Work task ::
Report, in full, each line of the material below in which the string "enableDuplicateFilter" occurs.

Data section ::

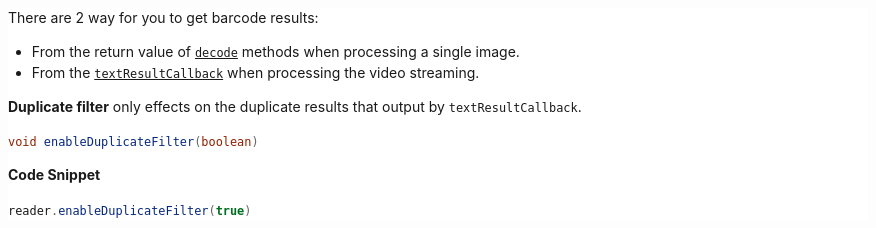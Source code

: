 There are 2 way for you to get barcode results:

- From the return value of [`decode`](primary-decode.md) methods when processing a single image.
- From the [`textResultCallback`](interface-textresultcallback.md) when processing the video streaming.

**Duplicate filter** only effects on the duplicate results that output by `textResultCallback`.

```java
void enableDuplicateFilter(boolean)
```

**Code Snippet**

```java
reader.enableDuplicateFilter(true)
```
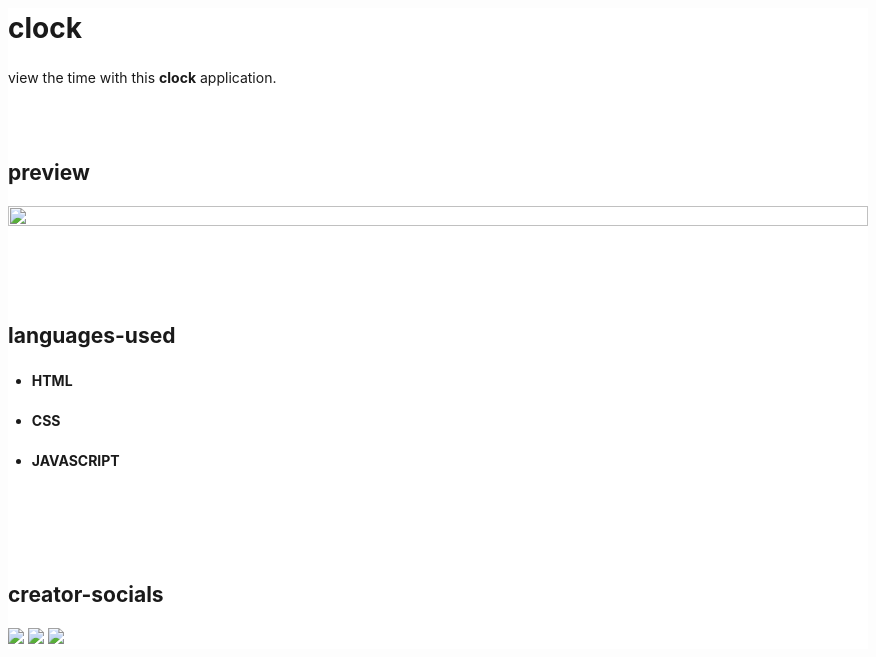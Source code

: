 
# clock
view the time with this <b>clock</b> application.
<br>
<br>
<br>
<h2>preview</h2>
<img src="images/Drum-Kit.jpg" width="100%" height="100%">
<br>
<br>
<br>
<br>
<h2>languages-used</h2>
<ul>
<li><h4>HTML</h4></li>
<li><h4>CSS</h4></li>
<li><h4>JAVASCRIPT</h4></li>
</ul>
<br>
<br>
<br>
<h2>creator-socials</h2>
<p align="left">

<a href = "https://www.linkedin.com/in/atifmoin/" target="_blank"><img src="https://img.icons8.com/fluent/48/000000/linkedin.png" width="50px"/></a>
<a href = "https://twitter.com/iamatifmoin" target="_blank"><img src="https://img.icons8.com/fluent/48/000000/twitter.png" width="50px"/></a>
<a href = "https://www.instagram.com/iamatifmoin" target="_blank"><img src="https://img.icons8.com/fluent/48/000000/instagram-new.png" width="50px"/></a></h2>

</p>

Solution to this task ::
void enableDuplicateFilter(boolean)
reader.enableDuplicateFilter(true)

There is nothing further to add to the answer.